**Work task**
Write out each line from the data below that includes the word "augstāk".
***
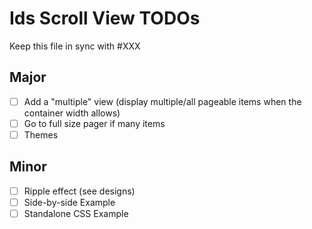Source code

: # Ids Scroll View TODOs

Keep this file in sync with #XXX

## Major

- [ ] Add a "multiple" view (display multiple/all pageable items when the container width allows)
- [ ] Go to full size pager if many items
- [ ] Themes
## Minor

- [ ] Ripple effect (see designs)
- [ ] Side-by-side Example
- [ ] Standalone CSS Example
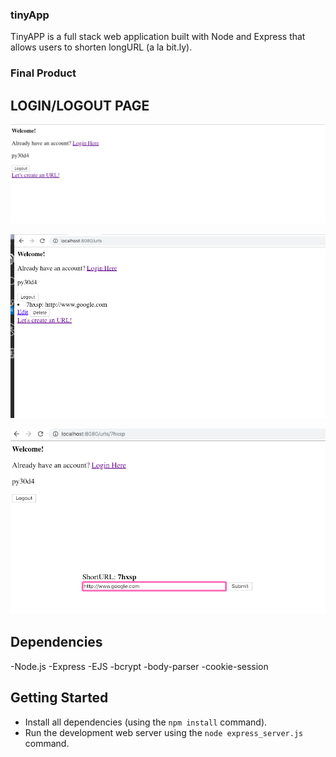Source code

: ### tinyApp

TinyAPP is a full stack web application built with Node and Express that allows users to shorten longURL (a la bit.ly).

### Final Product

## LOGIN/LOGOUT PAGE
!["user-login demo"](https://github.com/ChristinaHsu88/tinyApp/blob/master/docs/user-login.png)

!["urls link demo"](https://github.com/ChristinaHsu88/tinyApp/blob/master/docs/urls%20link.png)



!["user edit demo"](https://github.com/ChristinaHsu88/tinyApp/blob/master/docs/user_id%20page.png)

## Dependencies

-Node.js
-Express
-EJS
-bcrypt
-body-parser
-cookie-session

## Getting Started

- Install all dependencies (using the `npm install` command).
- Run the development web server using the `node express_server.js` command.
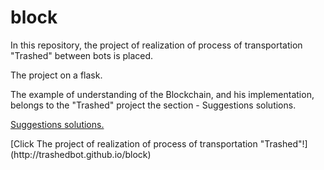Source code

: # block 
<p>In this repository, the project of realization of process of transportation "Trashed" between bots is placed.</p>
<p>The project on a flask.</p>
<p>The example of understanding of the Blockchain, and his implementation, belongs to the "Trashed" project the section - Suggestions solutions.</p>
<p><a href="https://trashedbot.github.io/my-project/4.Suggestions%20solutions/Suggestions%20solutions.html">Suggestions solutions.</a></p>
[Click The project of realization of process of transportation "Trashed"!](http://trashedbot.github.io/block)
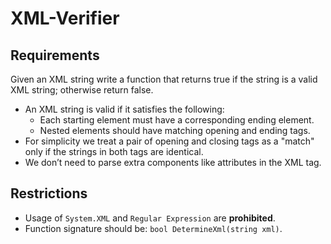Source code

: # XML-Verifier
## Requirements
Given an XML string write a function that returns true if the string is a valid XML string; otherwise return false.
- An XML string is valid if it satisfies the following:
    - Each starting element must have a corresponding ending element.
    - Nested elements should have matching opening and ending tags.
- For simplicity we treat a pair of opening and closing tags as a "match" only if the strings in both tags are identical.
- We don’t need to parse extra components like attributes in the XML tag. 

## Restrictions
- Usage of `System.XML` and `Regular Expression` are **prohibited**.
- Function signature should be: `bool DetermineXml(string xml)`.
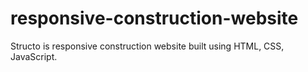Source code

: # responsive-construction-website
Structo is responsive construction website built using HTML, CSS, JavaScript.
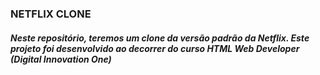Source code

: <h3>NETFLIX CLONE</h3>

<h5>Neste repositório, teremos um clone da versão padrão da Netflix.
Este projeto foi desenvolvido ao decorrer do curso HTML Web Developer (Digital Innovation One)</h5>

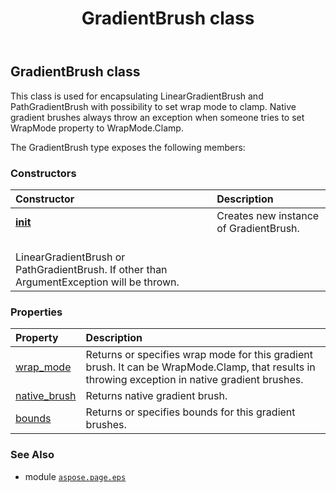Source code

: ﻿---
title: GradientBrush class
second_title: Aspose.Page for Python via .NET API References
description: 
type: docs
weight: 20
url: /python-net/aspose.page.eps/gradientbrush/
is_root: false
---

## GradientBrush class

This class is used for encapsulating LinearGradientBrush and PathGradientBrush with possibility to set wrap mode to clamp.
Native gradient brushes always throw an exception when someone tries to set WrapMode property to WrapMode.Clamp.



The GradientBrush type exposes the following members:

### Constructors
| Constructor | Description |
| :- | :- |
| [__init__](/page/python-net/aspose.page.eps/gradientbrush/__init__/#aspose.pydrawing.Brush) | Creates new instance of GradientBrush.<br/>LinearGradientBrush or PathGradientBrush. If other than ArgumentException will be thrown. |


### Properties
| Property | Description |
| :- | :- |
| [wrap_mode](/page/python-net/aspose.page.eps/gradientbrush/wrap_mode) | Returns or specifies wrap mode for this gradient brush. It can be WrapMode.Clamp, that results in throwing exception in  native gradient brushes. |
| [native_brush](/page/python-net/aspose.page.eps/gradientbrush/native_brush) | Returns native gradient brush. |
| [bounds](/page/python-net/aspose.page.eps/gradientbrush/bounds) | Returns or specifies bounds for this gradient brushes. |



### See Also
* module [`aspose.page.eps`](..)
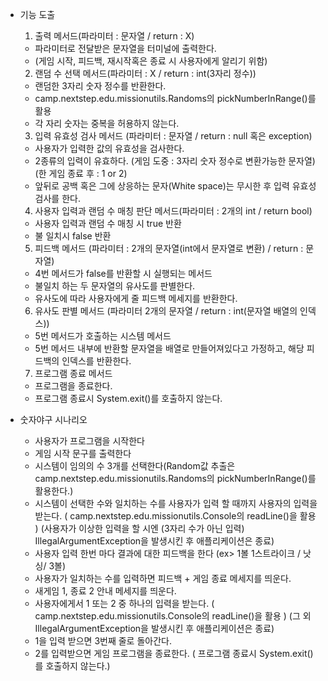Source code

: - 기능 도출
  1. 출력 메서드(파라미터 : 문자열 / return :  X)
    - 파라미터로 전달받은 문자열을 터미널에 출력한다.
    - (게임 시작, 피드백, 재시작혹은 종료 시 사용자에게 알리기 위함)
  2. 랜덤 수 선택 메서드(파라미터 : X / return : int(3자리 정수))
    - 랜덤한 3자리 숫자 정수를 반환한다.
    - camp.nextstep.edu.missionutils.Randoms의 pickNumberInRange()를 활용
    - 각 자리 숫자는 중복을 허용하지 않는다. 
  3. 입력 유효성 검사 메서드 (파라미터 : 문자열 / return : null 혹은 exception)
    - 사용자가 입력한 값의 유효성을 검사한다.
    - 2종류의 입력이 유효하다.
      (게임 도중 : 3자리 숫자 정수로 변환가능한 문자열)
      (한 게임 종료 후 : 1 or 2)
    - 앞뒤로 공백 혹은 그에 상응하는 문자(White space)는 무시한 후 입력 유효성 검사를 한다.
  4. 사용자 입력과 랜덤 수 매칭 판단 메서드(파라미터 : 2개의 int / return bool)
    - 사용자 입력과 랜덤 수 매칭 시 true 반환
    - 불 일치시 false 반환
  5. 피드백 메서드 (파라미터 : 2개의 문자열(int에서 문자열로 변환) / return : 문자열)
    - 4번 메서드가 false를 반환할 시 실행되는 메서드
    - 불일치 하는 두 문자열의 유사도를 판별한다.
    - 유사도에 따라 사용자에게 줄 피드백 메세지를 반환한다.
  6. 유사도 판별 메서드 (파라미터 2개의 문자열 / return : int(문자열 배열의 인덱스))
   - 5번 메서드가 호출하는 시스템 메서드
   - 5번 메서드 내부에  반환할 문자열을 배열로 만들어져있다고 가정하고, 해당 피드백의 인덱스를 반환한다.
  7. 프로그램 종료 메서드
   - 프로그램을 종료한다. 
   - 프로그램 종료시 System.exit()를 호출하지 않는다.

- 숫자야구 시나리오
  - 사용자가 프로그램을 시작한다
  - 게임 시작 문구를 출력한다
  - 시스템이 임의의 수 3개를 선택한다(Random값 추출은 
    camp.nextstep.edu.missionutils.Randoms의 pickNumberInRange()를 활용한다.)
  - 시스템이 선택한 수와 일치하는 수를 사용자가 입력 할 때까지 사용자의 입력을 받는다.
    ( camp.nextstep.edu.missionutils.Console의 readLine()을 활용 )
    (사용자가 이상한 입력을 할 시엔 (3자리 수가 아닌 입력)
     IllegalArgumentException을 발생시킨 후 애플리케이션은 종료)
  - 사용자 입력 한번 마다 결과에 대한 피드백을 한다
    (ex> 1볼 1스트라이크 / 낫싱/ 3볼)
  - 사용자가 일치하는 수를 입력하면 피드백 + 게임 종료 메세지를 띄운다.
  - 새게임 1, 종료 2 안내 메세지를 띄운다.
  - 사용자에게서 1 또는 2 중 하나의 입력을 받는다.
    ( camp.nextstep.edu.missionutils.Console의 readLine()을 활용 )
    (그 외  IllegalArgumentException을 발생시킨 후 애플리케이션은 종료)
  - 1을 입력 받으면 3번째 줄로 돌아간다.
  - 2를 입력받으면 게임 프로그램을 종료한다.
    ( 프로그램 종료시 System.exit()를 호출하지 않는다.)
  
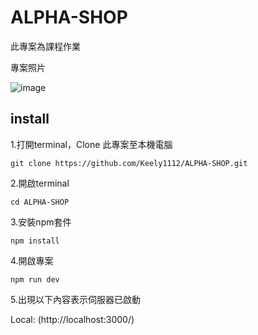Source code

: # ALPHA-SHOP

此專案為課程作業

專案照片

![image](https://github.com/LeoChiang0917/A4-ALPHA-Shop-I/assets/132338192/cc46c72f-80e0-4691-8987-f5c83f754cf2)


## install

1.打開terminal，Clone 此專案至本機電腦

`git clone https://github.com/Keely1112/ALPHA-SHOP.git`

2.開啟terminal

`cd ALPHA-SHOP`

3.安裝npm套件

`npm install`

4.開啟專案

`npm run dev`

5.出現以下內容表示伺服器已啟動

Local:  (http://localhost:3000/)
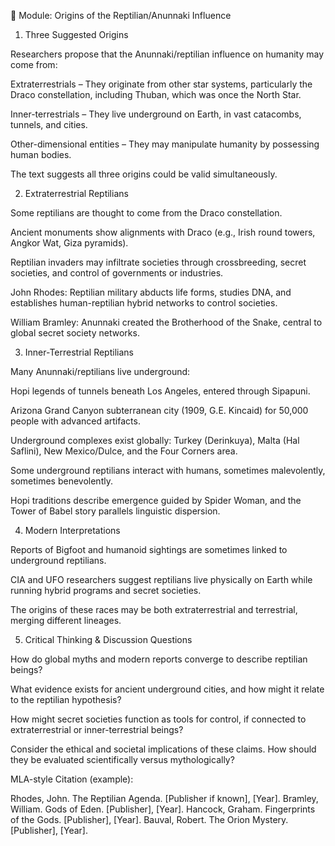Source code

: 🐍 Module: Origins of the Reptilian/Anunnaki Influence
1. Three Suggested Origins

Researchers propose that the Anunnaki/reptilian influence on humanity may come from:

Extraterrestrials – They originate from other star systems, particularly the Draco constellation, including Thuban, which was once the North Star.

Inner-terrestrials – They live underground on Earth, in vast catacombs, tunnels, and cities.

Other-dimensional entities – They may manipulate humanity by possessing human bodies.

The text suggests all three origins could be valid simultaneously.

2. Extraterrestrial Reptilians

Some reptilians are thought to come from the Draco constellation.

Ancient monuments show alignments with Draco (e.g., Irish round towers, Angkor Wat, Giza pyramids).

Reptilian invaders may infiltrate societies through crossbreeding, secret societies, and control of governments or industries.

John Rhodes: Reptilian military abducts life forms, studies DNA, and establishes human-reptilian hybrid networks to control societies.

William Bramley: Anunnaki created the Brotherhood of the Snake, central to global secret society networks.

3. Inner-Terrestrial Reptilians

Many Anunnaki/reptilians live underground:

Hopi legends of tunnels beneath Los Angeles, entered through Sipapuni.

Arizona Grand Canyon subterranean city (1909, G.E. Kincaid) for 50,000 people with advanced artifacts.

Underground complexes exist globally: Turkey (Derinkuya), Malta (Hal Saflini), New Mexico/Dulce, and the Four Corners area.

Some underground reptilians interact with humans, sometimes malevolently, sometimes benevolently.

Hopi traditions describe emergence guided by Spider Woman, and the Tower of Babel story parallels linguistic dispersion.

4. Modern Interpretations

Reports of Bigfoot and humanoid sightings are sometimes linked to underground reptilians.

CIA and UFO researchers suggest reptilians live physically on Earth while running hybrid programs and secret societies.

The origins of these races may be both extraterrestrial and terrestrial, merging different lineages.

5. Critical Thinking & Discussion Questions

How do global myths and modern reports converge to describe reptilian beings?

What evidence exists for ancient underground cities, and how might it relate to the reptilian hypothesis?

How might secret societies function as tools for control, if connected to extraterrestrial or inner-terrestrial beings?

Consider the ethical and societal implications of these claims. How should they be evaluated scientifically versus mythologically?

MLA-style Citation (example):

Rhodes, John. The Reptilian Agenda. [Publisher if known], [Year].
Bramley, William. Gods of Eden. [Publisher], [Year].
Hancock, Graham. Fingerprints of the Gods. [Publisher], [Year].
Bauval, Robert. The Orion Mystery. [Publisher], [Year].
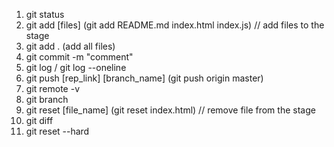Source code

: 1. git status
2. git add [files] (git add README.md index.html index.js) // add files to the stage
3. git add . (add all files)
4. git commit -m "comment"
5. git log / git log --oneline
6. git push [rep_link] [branch_name] (git push origin master)
7. git remote -v
8. git branch
9. git reset [file_name] (git reset index.html) // remove file from the stage
10. git diff
11. git reset --hard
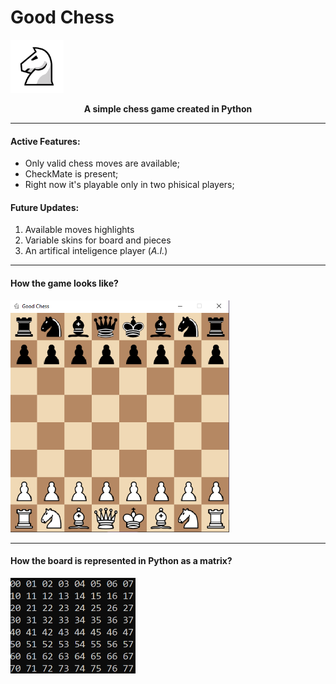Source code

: # Good Chess

<img src="https://github.com/t0ry003/ChessEngine/blob/master/Documentation/icon-big.png" alt="GoodChess" width="85"/> </br> <center>**A simple chess game created in Python**</center>

------------
#### Active Features:
- Only valid chess moves are available;
- CheckMate is present;
- Right now it's playable only in two phisical players;

#### Future Updates:
1. Available moves highlights
2. Variable skins for board and pieces
3. An artifical inteligence player (*A.I.*)

------------

#### How the game looks like?
<img src="https://github.com/t0ry003/ChessEngine/blob/master/Documentation/board.png" alt="BoardScreenshot" width="350"/>

------------

#### How the board is represented in Python as a matrix?
<img src="https://github.com/t0ry003/ChessEngine/blob/master/Documentation/board-numbering.png" alt="BoardNumbering" width="200"/>

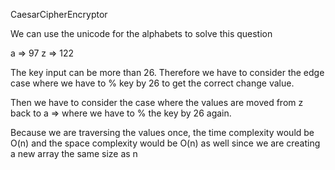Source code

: CaesarCipherEncryptor

We can use the unicode for the alphabets to solve this question

a => 97 
z => 122

The key input can be more than 26. Therefore we have to consider the edge case where we have to % key by 26 to get the correct change value. 

Then we have to consider the case where the values are moved from z back to a => where we have to % the key by 26 again.

Because we are traversing the values once,
the time complexity would be O(n) and the space complexity would be O(n) as well since we are creating a new array the same size as n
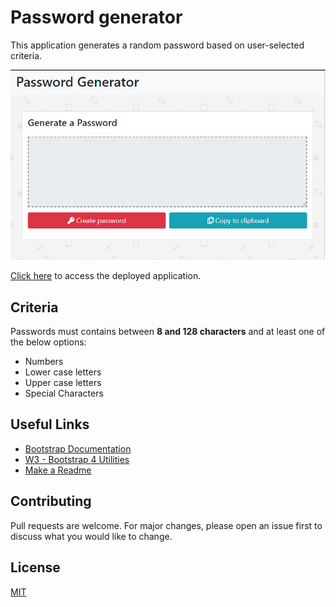 # Password generator

   This application  generates a random password based on user-selected criteria.

   ![Password generator](https://github.com/tvolpatto/password-generator/blob/master/assets/screenshots/screen.PNG)

   
   [Click here](https://tvolpatto.github.io/password-generator/) to access the deployed application.


## Criteria

   Passwords must contains between **8 and 128 characters** and at least one of the below options:
   
   * Numbers
   * Lower case letters
   * Upper case letters
   * Special Characters


## Useful Links 

   * [Bootstrap Documentation](https://getbootstrap.com/docs/4.3/getting-started/introduction/)
   * [W3 - Bootstrap 4 Utilities](https://www.w3schools.com/bootstrap4/bootstrap_utilities.asp)
   * [Make a Readme](https://www.makeareadme.com/)

## Contributing

   Pull requests are welcome. For major changes, please open an issue first to discuss what you would like to change.


## License
   
   [MIT](https://choosealicense.com/licenses/mit/)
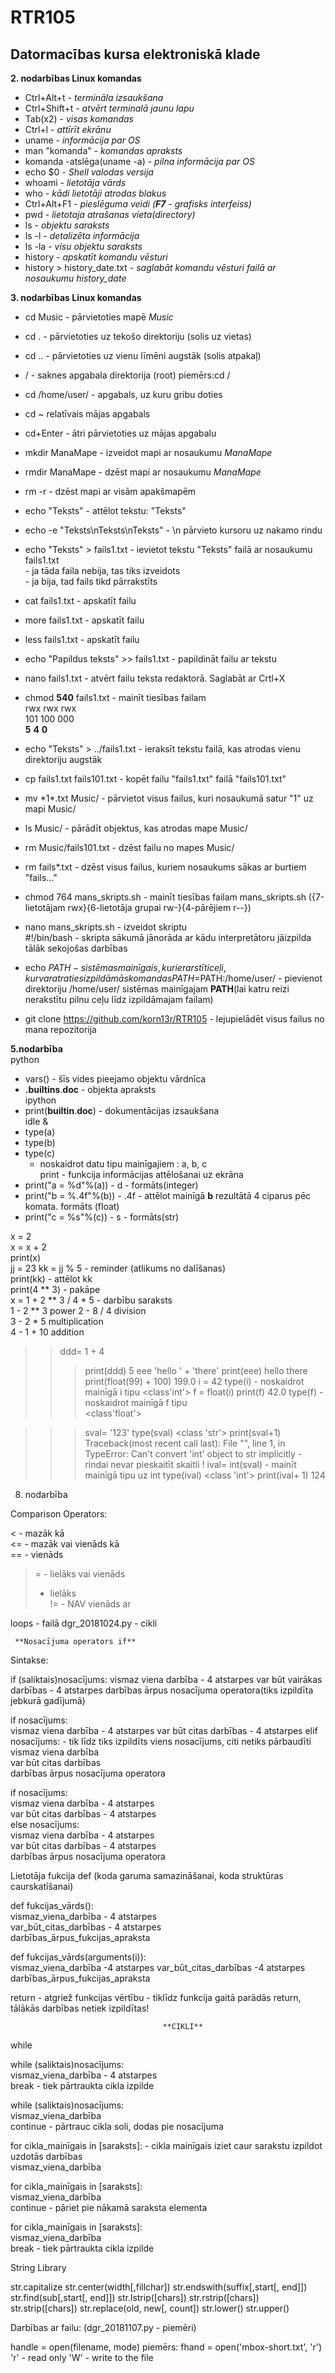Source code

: # RTR105
## Datormacības kursa elektroniskā klade ##  

   **2. nodarbības Linux komandas** 
   
* Ctrl+Alt+t - *termināla izsaukšana*   
* Ctrl+Shift+t - *atvērt terminalā jaunu lapu* 
* Tab(x2) - *visas komandas*    
* Ctrl+l - *attīrīt ekrānu*  
* uname - *informācija par OS*  
* man "komanda" - *komandas apraksts*  
* komanda -atslēga(uname -a) - *pilna informācija par OS* 
* echo $0 - *Shell valodas versija*  
* whoami - *lietotāja vārds*  
* who - *kādi lietotāji atrodas blakus*  
* Ctrl+Alt+F1 - *pieslēguma veidi (**F7** - grafisks interfeiss)*  
* pwd - *lietotaja atrašanas vieta(directory)*   
* ls - *objektu saraksts*  
* ls -l - *detalizēta informācija*   
* ls -la - *visu objektu saraksts*  
* history - *apskatīt komandu vēsturi*  
* history > history_date.txt - *saglabāt komandu vēsturi failā ar nosaukumu history_date*    

**3. nodarbības Linux komandas**

* cd Music - pārvietoties mapē *Music*  
* cd . - pārvietoties uz tekošo direktoriju (solis uz vietas)  
* cd .. - pārvietoties uz vienu līmēni augstāk (solis atpakaļ)  
* / - saknes apgabala direktorija (root) piemērs:cd /  
* cd /home/user/ - apgabals, uz kuru gribu doties  
* cd ~ relatīvais mājas apgabals  
* cd+Enter - ātri pārvietoties uz mājas apgabalu  
* mkdir ManaMape - izveidot mapi ar nosaukumu *ManaMape*  
* rmdir ManaMape - dzēst mapi ar nosaukumu *ManaMape*  
* rm -r - dzēst mapi ar visām apakšmapēm  
* echo "Teksts" - attēlot tekstu: "Teksts"  
* echo -e "Teksts\nTeksts\nTeksts" - \n pārvieto kursoru uz nakamo rindu   
* echo "Teksts" > fails1.txt - ievietot tekstu "Teksts" failā ar nosaukumu fails1.txt  
                             - ja tāda faila nebija, tas tiks izveidots  
                             - ja bija, tad fails tikd pārrakstīts  
* cat fails1.txt - apskatīt failu  
* more fails1.txt - apskatīt failu  
* less fails1.txt - apskatīt failu  
* echo "Papildus teksts" >> fails1.txt - papildināt failu ar tekstu   
* nano fails1.txt - atvērt failu teksta redaktorā. Saglabāt ar Crtl+X  
* chmod **540** fails1.txt - mainīt tiesības failam  
                  rwx rwx rwx  
                  101 100 000  
               **5** **4** **0**  
* echo "Teksts" > ../fails1.txt - ieraksīt tekstu failā, kas atrodas vienu direktoriju augstāk  
* cp fails1.txt fails101.txt - kopēt failu "fails1.txt" failā "fails101.txt"  
* mv \*1*.txt Music/ - pārvietot visus failus, kuri nosaukumā satur "1" uz mapi Music/  
* ls Music/ - pārādīt objektus, kas atrodas mape Music/  
* rm Music/fails101.txt - dzēst failu no mapes Music/  
* rm fails*.txt - dzēst visus failus, kuriem nosaukums sākas ar burtiem "fails..."  

* chmod 764 mans_skripts.sh - mainīt tiesības failam mans_skripts.sh ({7-lietotājam rwx}{6-lietotāja grupai rw-}{4-pārējiem r--})  
* nano mans_skripts.sh - izveidot skriptu  
 #!/bin/bash - skripta sākumā jānorāda ar kādu interpretātoru jāizpilda tālāk sekojošas darbības    
* echo $PATH - sistēmas mainīgais, kur ierarstīti ceļi, kur var atraties izpildāmās komandas  
 PATH=$PATH:/home/user/ - pievienot direktoriju /home/user/ sistēmas mainīgajam **PATH**(lai katru reizi nerakstītu pilnu ceļu līdz izpildāmajam failam)    
* git clone https://github.com/korn13r/RTR105 - lejupielādēt visus failus no mana repozitorija  


**5.nodarbība**   
python  
* vars() - šīs vides pieejamo objektu vārdnīca  
* __.builtins__.__doc__ - objekta apraksts   
ipython
* print(__builtin__.__doc__) - dokumentācijas izsaukšana  
idle &  
* type(a)  
* type(b)  
* type(c)  
    - noskaidrot datu tipu mainīgajiem : a, b, c   
    print - funkcija informācijas attēlošanai uz ekrāna  
* print("a = %d"%(a)) - d - formāts(integer)  
* print("b = %.4f"%(b)) - .4f - attēlot mainīgā **b** rezultātā 4 ciparus pēc komata. formāts (float)  
* print("c = %s"%(c)) - s - formāts(str)  

x = 2  
x = x + 2  
print(x)  
jj = 23
kk = jj % 5 - reminder (atlikums no dalīšanas)  
print(kk)  - attēlot kk  
print(4 ** 3) - pakāpe  
x = 1 + 2 ** 3 / 4 * 5 - darbību saraksts  
1 - 2 ** 3  power
2 - 8 / 4  division  
3 - 2 * 5  multiplication  
4 - 1 + 10 addition   
>> ddd= 1 + 4
>>> print(ddd)
5
>>> eee  'hello ' + 'there'
>>> print(eee)
hello there
>>> print(float(99) + 100)
199.0
>>> i = 42
>>> type(i) - noskaidrot mainīgā i tipu
<class'int'>
>>> f = float(i)
>>> print(f)
42.0
>>> type(f) - noskaidrot mainīgā f tipu  
<class'float'>

>>> sval= '123'
>>> type(sval)
<class 'str'>
>>> print(sval+1)
Traceback(most recent call last):  File "<stdin>", 
line 1, in <module>
TypeError: Can't convert 'int' object to str implicitly    - rindai nevar pieskaitīt skaitli !
>>> ival= int(sval) - mainīt mainīgā tipu uz int
>>> type(ival)
<class 'int'>
>>> print(ival+ 1)
124  
  
  8. nodarbība  
  
Comparison Operators:  

< - mazāk kā  
<= - mazāk vai vienāds kā  
== - vienāds  
>= - lielāks vai vienāds  
> - lielāks  
!= - NAV vienāds ar  


loops - failā dgr_20181024.py - cikli  

     **Nosacījuma operators if**  
Sintakse:

if (saliktais)nosacījums:
    vismaz viena darbība                   - 4 atstarpes
    var būt vairākas darbības              - 4 atstarpes
darbības ārpus nosacījuma operatora(tiks izpildīta jebkurā gadījumā)

if nosacījums:  
    vismaz viena darbība                         - 4 atstarpes
    var būt citas darbības                       - 4 atstarpes
elif nosacījums:                         - tik līdz tiks izpildīts viens nosacījums, citi netiks pārbaudīti 
    vismaz viena darbība  
    var būt citas darbības  
darbības ārpus nosacījuma operatora    


if nosacījums:  
    vismaz viena darbība                     - 4 atstarpes  
    var būt citas darbības                   - 4 atstarpes  
else nosacījums:                  
    vismaz viena darbība                       - 4 atstarpes  
    var būt citas darbības                     - 4 atstarpes  
darbības ārpus nosacījuma operatora  


Lietotāja fukcija  def            (koda garuma samazināšanai, koda struktūras caurskatīšanai)  

def fukcijas_vārds():  
    vismaz_viena_darbība                          - 4 atstarpes  
    var_būt_citas_darbības                        - 4 atstarpes  
darbības_ārpus_fukcijas_apraksta  

def fukcijas_vārds(arguments(i)):  
    vismaz_viena_darbība                           -4 atstarpes
    var_būt_citas_darbības                         -4 atstarpes
darbības_ārpus_fukcijas_apraksta  


return - atgriež funkcijas vērtību        - tiklīdz funkcija gaitā parādās return, tālākās darbības netiek izpildītas!  



                                      **CIKLI**  
while
 
while (saliktais)nosacījums:   
    vismaz_viena_darbība                       - 4 atstarpes    
    break               - tiek pārtraukta cikla izpilde  

while (saliktais)nosacījums:  
    vismaz_viena_darbība   
    continue               - pārtrauc cikla soli, dodas pie nosacījuma  
    
    
    
for cikla_mainīgais in [saraksts]:        - cikla mainīgais iziet caur sarakstu  izpildot uzdotās darbības  
    vismaz_viena_darbība  
    
    
for cikla_mainīgais in [saraksts]:        
    vismaz_viena_darbība  
    continue                  - pāriet pie nākamā saraksta elementa
    
for cikla_mainīgais in [saraksts]:       
    vismaz_viena_darbība   
    break                     - tiek pārtraukta cikla izpilde  
    
    
    
String Library

str.capitalize
str.center(width[,fillchar])
str.endswith(suffix[,start[, end]])
str.find(sub[,start[, end]])
str.lstrip([chars])
str.rstrip([chars])
str.strip([chars])
str.replace(old, new[, count])
str.lower()
str.upper()



Darbības ar failu:  (dgr_20181107.py - piemēri)

handle = open(filename, mode)
piemērs: fhand = open('mbox-short.txt', 'r')
'r' - read only
'W' - write to the file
***
**Exercise response**
* cd .. - pārvietoties uz vienu līmēni augstāk (solis atpakaļ)  
* echo "Teksts" > ../fails1.txt - ieraksīt tekstu failā, kas atrodas vienu direktoriju augstāk  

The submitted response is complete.